START EXTRACTED RECORDS

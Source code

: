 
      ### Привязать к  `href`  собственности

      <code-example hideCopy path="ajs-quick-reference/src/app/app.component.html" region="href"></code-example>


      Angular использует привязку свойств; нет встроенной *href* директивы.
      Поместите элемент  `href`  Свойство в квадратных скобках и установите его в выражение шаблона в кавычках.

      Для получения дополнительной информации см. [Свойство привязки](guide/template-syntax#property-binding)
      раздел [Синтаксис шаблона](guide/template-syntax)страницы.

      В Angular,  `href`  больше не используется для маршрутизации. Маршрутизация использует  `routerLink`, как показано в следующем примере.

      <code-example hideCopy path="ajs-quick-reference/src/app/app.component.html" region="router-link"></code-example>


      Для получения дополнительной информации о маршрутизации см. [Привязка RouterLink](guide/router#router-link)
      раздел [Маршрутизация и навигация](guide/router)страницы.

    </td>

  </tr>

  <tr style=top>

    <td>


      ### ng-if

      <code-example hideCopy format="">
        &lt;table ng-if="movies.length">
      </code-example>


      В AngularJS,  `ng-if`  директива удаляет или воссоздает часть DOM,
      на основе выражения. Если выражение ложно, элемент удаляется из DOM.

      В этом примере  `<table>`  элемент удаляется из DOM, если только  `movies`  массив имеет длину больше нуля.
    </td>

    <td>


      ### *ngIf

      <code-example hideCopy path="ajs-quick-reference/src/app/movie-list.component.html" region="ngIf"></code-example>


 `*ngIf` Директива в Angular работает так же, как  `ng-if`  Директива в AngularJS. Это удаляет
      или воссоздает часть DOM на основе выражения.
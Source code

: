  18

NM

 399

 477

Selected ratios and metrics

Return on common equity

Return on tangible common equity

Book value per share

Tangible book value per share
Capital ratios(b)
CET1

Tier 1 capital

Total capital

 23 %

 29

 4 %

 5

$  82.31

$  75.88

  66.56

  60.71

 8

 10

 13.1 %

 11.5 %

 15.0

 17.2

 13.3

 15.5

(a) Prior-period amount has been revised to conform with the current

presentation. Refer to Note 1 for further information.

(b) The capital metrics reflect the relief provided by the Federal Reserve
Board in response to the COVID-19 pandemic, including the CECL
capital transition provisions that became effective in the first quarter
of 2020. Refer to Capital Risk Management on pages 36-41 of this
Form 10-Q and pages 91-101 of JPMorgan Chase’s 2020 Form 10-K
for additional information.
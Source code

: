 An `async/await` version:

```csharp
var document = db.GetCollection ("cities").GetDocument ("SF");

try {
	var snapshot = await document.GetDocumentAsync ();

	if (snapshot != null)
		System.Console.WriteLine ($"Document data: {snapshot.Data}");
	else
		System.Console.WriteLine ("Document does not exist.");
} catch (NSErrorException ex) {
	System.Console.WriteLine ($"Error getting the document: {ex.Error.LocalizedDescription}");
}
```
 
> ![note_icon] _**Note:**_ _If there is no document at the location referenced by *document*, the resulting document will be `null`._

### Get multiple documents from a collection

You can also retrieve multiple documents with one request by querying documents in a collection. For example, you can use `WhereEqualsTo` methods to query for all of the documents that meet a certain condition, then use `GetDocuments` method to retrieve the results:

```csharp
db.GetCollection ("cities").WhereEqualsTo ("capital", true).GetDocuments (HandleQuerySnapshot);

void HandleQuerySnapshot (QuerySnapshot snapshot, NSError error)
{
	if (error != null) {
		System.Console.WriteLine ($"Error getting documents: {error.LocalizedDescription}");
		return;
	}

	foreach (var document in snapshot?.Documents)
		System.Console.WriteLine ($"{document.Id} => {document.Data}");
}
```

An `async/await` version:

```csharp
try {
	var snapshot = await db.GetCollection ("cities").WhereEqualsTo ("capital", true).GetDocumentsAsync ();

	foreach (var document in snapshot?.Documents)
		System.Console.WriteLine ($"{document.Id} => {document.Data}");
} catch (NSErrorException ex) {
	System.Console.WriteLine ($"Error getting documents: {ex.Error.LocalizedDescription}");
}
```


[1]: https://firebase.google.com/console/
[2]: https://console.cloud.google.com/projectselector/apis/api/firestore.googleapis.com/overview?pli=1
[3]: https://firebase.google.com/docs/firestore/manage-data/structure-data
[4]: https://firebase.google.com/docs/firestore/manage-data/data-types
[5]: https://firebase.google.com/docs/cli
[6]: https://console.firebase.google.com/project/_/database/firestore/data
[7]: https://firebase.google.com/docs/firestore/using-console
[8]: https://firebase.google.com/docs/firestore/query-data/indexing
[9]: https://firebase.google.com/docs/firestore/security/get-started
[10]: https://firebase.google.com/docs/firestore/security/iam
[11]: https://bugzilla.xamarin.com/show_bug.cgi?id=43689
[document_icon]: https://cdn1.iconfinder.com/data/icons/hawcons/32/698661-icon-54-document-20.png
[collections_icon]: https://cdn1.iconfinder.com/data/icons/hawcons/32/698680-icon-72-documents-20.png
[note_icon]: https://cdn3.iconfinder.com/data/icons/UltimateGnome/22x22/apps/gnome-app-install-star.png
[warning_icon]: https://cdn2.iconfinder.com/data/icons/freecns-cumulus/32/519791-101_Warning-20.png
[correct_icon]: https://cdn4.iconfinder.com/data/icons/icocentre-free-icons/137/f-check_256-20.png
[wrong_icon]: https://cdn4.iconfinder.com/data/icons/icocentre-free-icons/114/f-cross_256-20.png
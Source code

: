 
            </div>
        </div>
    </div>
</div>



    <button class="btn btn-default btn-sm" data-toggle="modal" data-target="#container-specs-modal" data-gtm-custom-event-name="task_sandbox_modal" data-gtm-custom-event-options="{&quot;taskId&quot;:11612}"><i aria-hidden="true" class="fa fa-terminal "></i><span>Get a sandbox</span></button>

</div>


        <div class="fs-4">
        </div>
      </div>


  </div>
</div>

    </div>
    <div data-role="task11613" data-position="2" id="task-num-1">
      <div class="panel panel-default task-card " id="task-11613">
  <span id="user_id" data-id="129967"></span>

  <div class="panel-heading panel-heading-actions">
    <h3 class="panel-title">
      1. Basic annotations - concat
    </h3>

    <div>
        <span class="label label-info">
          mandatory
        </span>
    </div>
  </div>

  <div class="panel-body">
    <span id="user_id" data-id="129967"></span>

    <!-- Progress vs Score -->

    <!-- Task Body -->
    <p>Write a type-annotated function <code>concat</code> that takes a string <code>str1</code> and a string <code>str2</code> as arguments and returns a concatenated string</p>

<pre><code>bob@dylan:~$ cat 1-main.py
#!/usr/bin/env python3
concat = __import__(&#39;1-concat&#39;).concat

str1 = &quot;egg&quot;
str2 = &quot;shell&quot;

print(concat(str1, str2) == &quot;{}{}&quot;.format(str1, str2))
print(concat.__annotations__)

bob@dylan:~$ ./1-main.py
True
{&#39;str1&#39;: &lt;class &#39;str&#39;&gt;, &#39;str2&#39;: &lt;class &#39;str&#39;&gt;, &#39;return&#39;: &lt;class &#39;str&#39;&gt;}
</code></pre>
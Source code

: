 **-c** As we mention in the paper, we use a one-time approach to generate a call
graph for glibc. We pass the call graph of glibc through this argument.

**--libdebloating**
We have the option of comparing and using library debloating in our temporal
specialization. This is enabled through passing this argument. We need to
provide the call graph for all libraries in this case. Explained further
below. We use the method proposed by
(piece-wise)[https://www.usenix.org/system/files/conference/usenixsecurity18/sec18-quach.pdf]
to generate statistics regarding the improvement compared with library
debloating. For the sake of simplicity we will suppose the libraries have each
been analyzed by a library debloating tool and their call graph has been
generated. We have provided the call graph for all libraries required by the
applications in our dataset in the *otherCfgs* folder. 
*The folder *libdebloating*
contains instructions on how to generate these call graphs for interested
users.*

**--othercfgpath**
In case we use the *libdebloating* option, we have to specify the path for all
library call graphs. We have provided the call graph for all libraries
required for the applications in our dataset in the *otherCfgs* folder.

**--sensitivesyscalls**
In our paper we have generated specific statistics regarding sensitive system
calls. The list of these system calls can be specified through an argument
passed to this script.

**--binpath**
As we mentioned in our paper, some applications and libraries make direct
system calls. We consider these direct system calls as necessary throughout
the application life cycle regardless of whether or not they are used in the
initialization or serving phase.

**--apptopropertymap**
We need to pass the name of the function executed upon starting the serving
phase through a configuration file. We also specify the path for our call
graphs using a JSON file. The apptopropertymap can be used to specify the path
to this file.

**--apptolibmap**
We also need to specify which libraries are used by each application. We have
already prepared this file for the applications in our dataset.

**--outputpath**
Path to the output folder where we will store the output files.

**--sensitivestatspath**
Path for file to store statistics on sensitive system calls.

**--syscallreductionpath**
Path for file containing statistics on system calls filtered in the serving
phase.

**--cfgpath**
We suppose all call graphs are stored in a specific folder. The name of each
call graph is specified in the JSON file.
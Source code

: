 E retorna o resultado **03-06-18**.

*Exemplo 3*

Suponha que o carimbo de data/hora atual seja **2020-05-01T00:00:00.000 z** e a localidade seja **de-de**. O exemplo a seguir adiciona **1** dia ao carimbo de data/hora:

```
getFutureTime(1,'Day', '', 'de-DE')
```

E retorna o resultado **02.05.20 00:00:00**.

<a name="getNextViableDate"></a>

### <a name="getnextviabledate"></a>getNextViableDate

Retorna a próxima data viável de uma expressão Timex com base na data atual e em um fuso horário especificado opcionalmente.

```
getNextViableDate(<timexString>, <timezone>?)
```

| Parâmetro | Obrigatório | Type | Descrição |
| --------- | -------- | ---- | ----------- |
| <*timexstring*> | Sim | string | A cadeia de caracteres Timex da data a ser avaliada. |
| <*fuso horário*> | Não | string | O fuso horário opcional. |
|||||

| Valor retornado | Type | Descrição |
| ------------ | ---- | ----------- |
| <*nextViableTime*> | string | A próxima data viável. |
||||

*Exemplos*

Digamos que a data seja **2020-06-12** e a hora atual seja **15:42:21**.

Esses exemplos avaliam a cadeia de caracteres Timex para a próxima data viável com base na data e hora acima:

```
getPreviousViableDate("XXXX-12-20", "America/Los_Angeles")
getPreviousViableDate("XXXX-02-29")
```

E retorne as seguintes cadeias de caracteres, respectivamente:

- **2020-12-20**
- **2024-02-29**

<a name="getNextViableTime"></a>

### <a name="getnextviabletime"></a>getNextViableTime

END EXTRACTED RECORDS

**YOUR TASK**
Say how many lines in the entries above contain the string "will". Give the number by itself.

**PROBLEM SOLUTION**
3